17Il y a des exceptions et l’une d’entre elles est K. E. Tsiolkovski. Instituteur, il réalisa de tels progrès dans l’étude des problèmes des vols spatiaux, que depuis le xxe siècle il est considéré en Russie comme une sorte de gourou de l’espace. Après 1917, K. E. Tsiolkovski reçut une pension du gouvernement soviétique et put publier certains de ces travaux. Quiconque travaille dans l’industrie spatiale a lu ses livres.

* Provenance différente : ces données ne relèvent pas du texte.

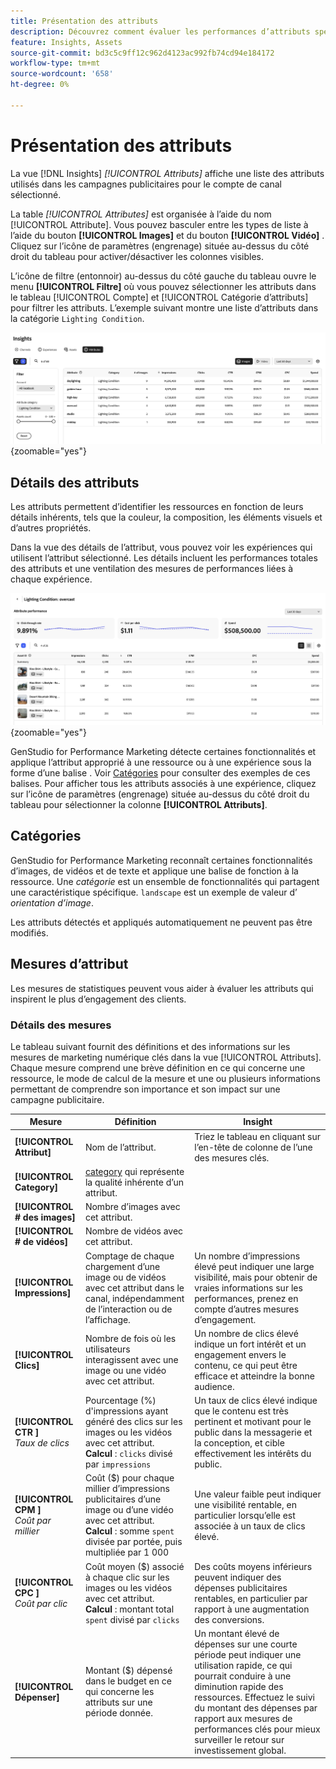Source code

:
 ```yaml
---
title: Présentation des attributs
description: Découvrez comment évaluer les performances d’attributs spécifiques dans Adobe GenStudio for Performance Marketing.
feature: Insights, Assets
source-git-commit: bd3c5c9ff12c962d4123ac992fb74cd94e184172
workflow-type: tm+mt
source-wordcount: '658'
ht-degree: 0%

---
```


# Présentation des attributs

La vue [!DNL Insights] _[!UICONTROL Attributs]_ affiche une liste des attributs utilisés dans les campagnes publicitaires pour le compte de canal sélectionné.

La table _[!UICONTROL Attributes]_ est organisée à l’aide du nom [!UICONTROL Attribute]. Vous pouvez basculer entre les types de liste à l’aide du bouton **[!UICONTROL Images]** et du bouton **[!UICONTROL Vidéo]** . Cliquez sur l’icône de paramètres (engrenage) située au-dessus du côté droit du tableau pour activer/désactiver les colonnes visibles.

L’icône de filtre (entonnoir) au-dessus du côté gauche du tableau ouvre le menu **[!UICONTROL Filtre]** où vous pouvez sélectionner les attributs dans le tableau [!UICONTROL Compte] et [!UICONTROL Catégorie d’attributs] pour filtrer les attributs. L’exemple suivant montre une liste d’attributs dans la catégorie `Lighting Condition`.

![Filtre Attributs et table](/help/assets/insights-attributes-filter.png){zoomable="yes"}

## Détails des attributs

Les attributs permettent d’identifier les ressources en fonction de leurs détails inhérents, tels que la couleur, la composition, les éléments visuels et d’autres propriétés.

Dans la vue des détails de l’attribut, vous pouvez voir les expériences qui utilisent l’attribut sélectionné. Les détails incluent les performances totales des attributs et une ventilation des mesures de performances liées à chaque expérience.

![Mesures de performances des attributs](/help/assets/insights-attribute-details.png){zoomable="yes"}

GenStudio for Performance Marketing détecte certaines fonctionnalités et applique l’attribut approprié à une ressource ou à une expérience sous la forme d’une balise . Voir [Catégories](#categories) pour consulter des exemples de ces balises. Pour afficher tous les attributs associés à une expérience, cliquez sur l’icône de paramètres (engrenage) située au-dessus du côté droit du tableau pour sélectionner la colonne **[!UICONTROL Attributs]**.

## Catégories

GenStudio for Performance Marketing reconnaît certaines fonctionnalités d’images, de vidéos et de texte et applique une balise de fonction à la ressource. Une _catégorie_ est un ensemble de fonctionnalités qui partagent une caractéristique spécifique. `landscape` est un exemple de valeur d’ _orientation d’image_.

Les attributs détectés et appliqués automatiquement ne peuvent pas être modifiés.

<!--
Select any of the following to open a detailed list of feature categories:

+++**Image features**

| Category               | Values                              |
| ---------------------- | ----------------------------------- |
| Background Colors      | 14 colors |
| Camera Position        | - `low angle`, `high angle`, `dutch angle`<br>- `overhead view`, `eye level`,`bird's eye view` |
| Camera Proximity       | `close up`, `mid shot`, `long shot` |
| Camera Setting         | - `fast shutter speed`, `long exposure`, `double exposure`<br>- `normal mode`, `flash`, `macro`, `wide-angle`<br>- `black and white`, `surreal`<br>- `bokeh blur`, `motion blur`, `tilt-shift blur` |
| Foreground Colors      | 14 colors |
| Image Type             | `photograph`, `sketch`, `painting`, `digital cartoon`, `infographics`, `graphic design`, `collage`, `screenshot` |
| Lighting Condition     | golden hour, blue hour, midday, overcast, night, high-key, low-key, daylight, incandescent, fluorescent, colorful, studio |
| Objects                | The items, entities, and elements that are visible, such as `lighthouse`, `orchid`, or `tunnel`. |
| Orientation            | Examples: `landscape`, `portrait`, `square` |
| Overall Tone           | `warm`, `cool`, `neutral` |
| People Categories      | Examples: `person`, `social group`, `people`, `kid` |
| Photography Styles     | `aerial photography`, `aerial photography`, `architectural photography`, `astrophotography`, `black and white photography`, `business photography`, `cityscape photography`, `commercial photography`, `composite photography`, `creative photography`, `editorial photography`, `event photography`, `family photography`, `fashion photography`, `fine art photography`, `food photography`, `holiday photography`, `indoor photography`, `landscape photography`, `lifestyle photography`, `macro photography`, `minimalist photography`, `night photography`, `outdoor photography`, `pet photography`, `portrait photography`, `product photography`, `real estate photography`, `seascape photography`, `sports photography`, `still-life photography`, `street photography`, `travel photography`, `underwater photography`, `wildlife photography` |
| Scenes                 | Examples: `city`, `island`, `living room` |
| Tags                   | Examples: `gaming`, `law`, `yoga` |
| Visual Attention Spread| The level of viewer attention spread across an image: `high`, `low` |
| Visual Content Density | The amount of information or detail in an image: `high`, `low` |

+++

+++**Video features**

| Category               | Values                              |
| ---------------------- | ----------------------------------- |
| Audio Genre  | |
| Audio Genre Category  | |
| Audio Mood  | |
| Audio Types| |
| Objects  | |
| Orientation  | |
| People Categories  | |
| Scenes  | |
| Styles  | |
| Tags   | |
| Video Category  | |
| Video Type  | |

+++

+++**Text features**

| Category               | Values                              |
| ---------------------- | ----------------------------------- |
| Emojis Count  | |
| HashTags Count  | |
| Keywords  | |
| Marketing Emotions  | |
| Narratives  |  |
| Persuasion Strategies  |  |
| Readability  | |
| Sentences Count  | |
| Stop Words Ratio  | |
| Text Quotes Count  | |
| Tones  | |
| Words Count  | |
| Words Count Per Sentence  | |

+++

-->

## Mesures d’attribut

Les mesures de statistiques peuvent vous aider à évaluer les attributs qui inspirent le plus d’engagement des clients.

### Détails des mesures

Le tableau suivant fournit des définitions et des informations sur les mesures de marketing numérique clés dans la vue [!UICONTROL Attributs]. Chaque mesure comprend une brève définition en ce qui concerne une ressource, le mode de calcul de la mesure et une ou plusieurs informations permettant de comprendre son importance et son impact sur une campagne publicitaire.

| Mesure | Définition | Insight |
| ---------------------- | ----------------------------- | -------------------------------- |
| **[!UICONTROL Attribut]** | Nom de l’attribut. | Triez le tableau en cliquant sur l’en-tête de colonne de l’une des mesures clés. |
| **[!UICONTROL Category]** | [category](#categories) qui représente la qualité inhérente d’un attribut. |  |
| **[!UICONTROL # des images]** | Nombre d’images avec cet attribut. |  |
| **[!UICONTROL # de vidéos]** | Nombre de vidéos avec cet attribut. |  |
| **[!UICONTROL Impressions]** | Comptage de chaque chargement d’une image ou de vidéos avec cet attribut dans le canal, indépendamment de l’interaction ou de l’affichage. | Un nombre d’impressions élevé peut indiquer une large visibilité, mais pour obtenir de vraies informations sur les performances, prenez en compte d’autres mesures d’engagement. |
| **[!UICONTROL Clics]** | Nombre de fois où les utilisateurs interagissent avec une image ou une vidéo avec cet attribut. | Un nombre de clics élevé indique un fort intérêt et un engagement envers le contenu, ce qui peut être efficace et atteindre la bonne audience. |
| **[!UICONTROL CTR &#x200B;]**<br>_Taux de clics_ | Pourcentage (%) d&#39;impressions ayant généré des clics sur les images ou les vidéos avec cet attribut.<br>**Calcul** : `clicks` divisé par `impressions` | Un taux de clics élevé indique que le contenu est très pertinent et motivant pour le public dans la messagerie et la conception, et cible effectivement les intérêts du public. |
| **[!UICONTROL CPM &#x200B;]**<br>_Coût par millier_ | Coût ($) pour chaque millier d’impressions publicitaires d’une image ou d’une vidéo avec cet attribut.<br>**Calcul** : somme `spent` divisée par portée, puis multipliée par 1 000 | Une valeur faible peut indiquer une visibilité rentable, en particulier lorsqu’elle est associée à un taux de clics élevé. |
| **[!UICONTROL CPC &#x200B;]**<br>_Coût par clic_ | Coût moyen ($) associé à chaque clic sur les images ou les vidéos avec cet attribut.<br>**Calcul** : montant total `spent` divisé par `clicks` | Des coûts moyens inférieurs peuvent indiquer des dépenses publicitaires rentables, en particulier par rapport à une augmentation des conversions. |
| **[!UICONTROL Dépenser]** | Montant ($) dépensé dans le budget en ce qui concerne les attributs sur une période donnée. | Un montant élevé de dépenses sur une courte période peut indiquer une utilisation rapide, ce qui pourrait conduire à une diminution rapide des ressources. Effectuez le suivi du montant des dépenses par rapport aux mesures de performances clés pour mieux surveiller le retour sur investissement global. |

18Un lecteur moderne sera assez surpris en découvrant les idées de Tsiolkovski. Tsiolkovski a beaucoup écrit sur la façon de voler dans l’espace. Les vaisseaux actuels ont été construits selon ses calculs. L’architecture même reprend les dessins de Tsiolkovski [4]. Il y a cependant une grande différence entre les activités d’aujourd’hui et les projets de Tsiolkovski. Tsiolkovski était en effet un adepte des idées eugéniques qui soutenaient une amélioration de l’espèce humaine [5]. Pour Tsiolkovski, les vols spatiaux étaient le moyen de quitter une Terre imparfaite à la recherche des esprits suprêmes. Le vaisseau spatial dessiné par Tsiolkovski est destiné à protéger la vie des cosmonautes dans l’espace avant qu’ils ne se transforment en radiations, ce qui selon Tsiolkovski, était le stade final de l’espèce humaine, le nirvana [6]. Cette controverse a conduit à un intéressant paradoxe : les travaux où Tsiolkovski discute des questions techniques ont été publiés plusieurs fois tandis que la plupart des travaux philosophiques n’ont pas été publiés du tout.
19Cherchant à résoudre les défis techniques des vols interplanétaires, Tsiolkovski s’est inspiré de la colonisation russe de la Sibérie [7]. Une colonisation efficace passe par un bon système de transport. Pour coloniser la Sibérie, les Russes ont installé un système de transport qui reposait sur plusieurs stations situées à égale distance le long des routes. Chaque station pouvait accueillir quelques voyageurs avec un relatif niveau de confort pendant une période relativement longue. Pour aller dans les zones inexplorées, les explorateurs russes utilisaient la dernière halte comme base de départ. Tsiolkovski a repris le même concept en développant l’architecture d’un vaisseau et d’une station et en préparant le scénario de vol spatial.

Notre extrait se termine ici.